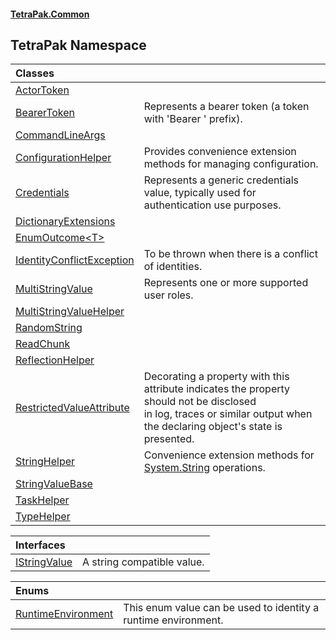#### [TetraPak.Common](index.md 'index')
## TetraPak Namespace

| Classes | |
| :--- | :--- |
| [ActorToken](TetraPak_ActorToken.md 'TetraPak.ActorToken') |  |
| [BearerToken](TetraPak_BearerToken.md 'TetraPak.BearerToken') | Represents a bearer token (a token with 'Bearer ' prefix).<br/> |
| [CommandLineArgs](TetraPak_CommandLineArgs.md 'TetraPak.CommandLineArgs') |  |
| [ConfigurationHelper](TetraPak_ConfigurationHelper.md 'TetraPak.ConfigurationHelper') | Provides convenience extension methods for managing configuration. <br/> |
| [Credentials](TetraPak_Credentials.md 'TetraPak.Credentials') | Represents a generic credentials value, typically used for authentication use purposes.<br/> |
| [DictionaryExtensions](TetraPak_DictionaryExtensions.md 'TetraPak.DictionaryExtensions') |  |
| [EnumOutcome&lt;T&gt;](TetraPak_EnumOutcome_T_.md 'TetraPak.EnumOutcome&lt;T&gt;') |  |
| [IdentityConflictException](TetraPak_IdentityConflictException.md 'TetraPak.IdentityConflictException') | To be thrown when there is a conflict of identities.<br/> |
| [MultiStringValue](TetraPak_MultiStringValue.md 'TetraPak.MultiStringValue') | Represents one or more supported user roles.<br/> |
| [MultiStringValueHelper](TetraPak_MultiStringValueHelper.md 'TetraPak.MultiStringValueHelper') |  |
| [RandomString](TetraPak_RandomString.md 'TetraPak.RandomString') |  |
| [ReadChunk](TetraPak_ReadChunk.md 'TetraPak.ReadChunk') |  |
| [ReflectionHelper](TetraPak_ReflectionHelper.md 'TetraPak.ReflectionHelper') |  |
| [RestrictedValueAttribute](TetraPak_RestrictedValueAttribute.md 'TetraPak.RestrictedValueAttribute') | Decorating a property with this attribute indicates the property should not be disclosed<br/>in log, traces or similar output when the declaring object's state is presented. <br/> |
| [StringHelper](TetraPak_StringHelper.md 'TetraPak.StringHelper') | Convenience extension methods for [System.String](https://docs.microsoft.com/en-us/dotnet/api/System.String 'System.String') operations.<br/> |
| [StringValueBase](TetraPak_StringValueBase.md 'TetraPak.StringValueBase') |  |
| [TaskHelper](TetraPak_TaskHelper.md 'TetraPak.TaskHelper') |  |
| [TypeHelper](TetraPak_TypeHelper.md 'TetraPak.TypeHelper') |  |

| Interfaces | |
| :--- | :--- |
| [IStringValue](TetraPak_IStringValue.md 'TetraPak.IStringValue') | A string compatible value.<br/> |

| Enums | |
| :--- | :--- |
| [RuntimeEnvironment](TetraPak_RuntimeEnvironment.md 'TetraPak.RuntimeEnvironment') | This enum value can be used to identity a runtime environment.<br/> |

============================================================

Above are the records; give them all again exactly, apart from the pictures.

#### [TetraPak.Common](index.md 'index')
## TetraPak Namespace

| Classes | |
| :--- | :--- |
| [ActorToken](TetraPak_ActorToken.md 'TetraPak.ActorToken') |  |
| [BearerToken](TetraPak_BearerToken.md 'TetraPak.BearerToken') | Represents a bearer token (a token with 'Bearer ' prefix).<br/> |
| [CommandLineArgs](TetraPak_CommandLineArgs.md 'TetraPak.CommandLineArgs') |  |
| [ConfigurationHelper](TetraPak_ConfigurationHelper.md 'TetraPak.ConfigurationHelper') | Provides convenience extension methods for managing configuration. <br/> |
| [Credentials](TetraPak_Credentials.md 'TetraPak.Credentials') | Represents a generic credentials value, typically used for authentication use purposes.<br/> |
| [DictionaryExtensions](TetraPak_DictionaryExtensions.md 'TetraPak.DictionaryExtensions') |  |
| [EnumOutcome&lt;T&gt;](TetraPak_EnumOutcome_T_.md 'TetraPak.EnumOutcome&lt;T&gt;') |  |
| [IdentityConflictException](TetraPak_IdentityConflictException.md 'TetraPak.IdentityConflictException') | To be thrown when there is a conflict of identities.<br/> |
| [MultiStringValue](TetraPak_MultiStringValue.md 'TetraPak.MultiStringValue') | Represents one or more supported user roles.<br/> |
| [MultiStringValueHelper](TetraPak_MultiStringValueHelper.md 'TetraPak.MultiStringValueHelper') |  |
| [RandomString](TetraPak_RandomString.md 'TetraPak.RandomString') |  |
| [ReadChunk](TetraPak_ReadChunk.md 'TetraPak.ReadChunk') |  |
| [ReflectionHelper](TetraPak_ReflectionHelper.md 'TetraPak.ReflectionHelper') |  |
| [RestrictedValueAttribute](TetraPak_RestrictedValueAttribute.md 'TetraPak.RestrictedValueAttribute') | Decorating a property with this attribute indicates the property should not be disclosed<br/>in log, traces or similar output when the declaring object's state is presented. <br/> |
| [StringHelper](TetraPak_StringHelper.md 'TetraPak.StringHelper') | Convenience extension methods for [System.String](https://docs.microsoft.com/en-us/dotnet/api/System.String 'System.String') operations.<br/> |
| [StringValueBase](TetraPak_StringValueBase.md 'TetraPak.StringValueBase') |  |
| [TaskHelper](TetraPak_TaskHelper.md 'TetraPak.TaskHelper') |  |
| [TypeHelper](TetraPak_TypeHelper.md 'TetraPak.TypeHelper') |  |

| Interfaces | |
| :--- | :--- |
| [IStringValue](TetraPak_IStringValue.md 'TetraPak.IStringValue') | A string compatible value.<br/> |

| Enums | |
| :--- | :--- |
| [RuntimeEnvironment](TetraPak_RuntimeEnvironment.md 'TetraPak.RuntimeEnvironment') | This enum value can be used to identity a runtime environment.<br/> |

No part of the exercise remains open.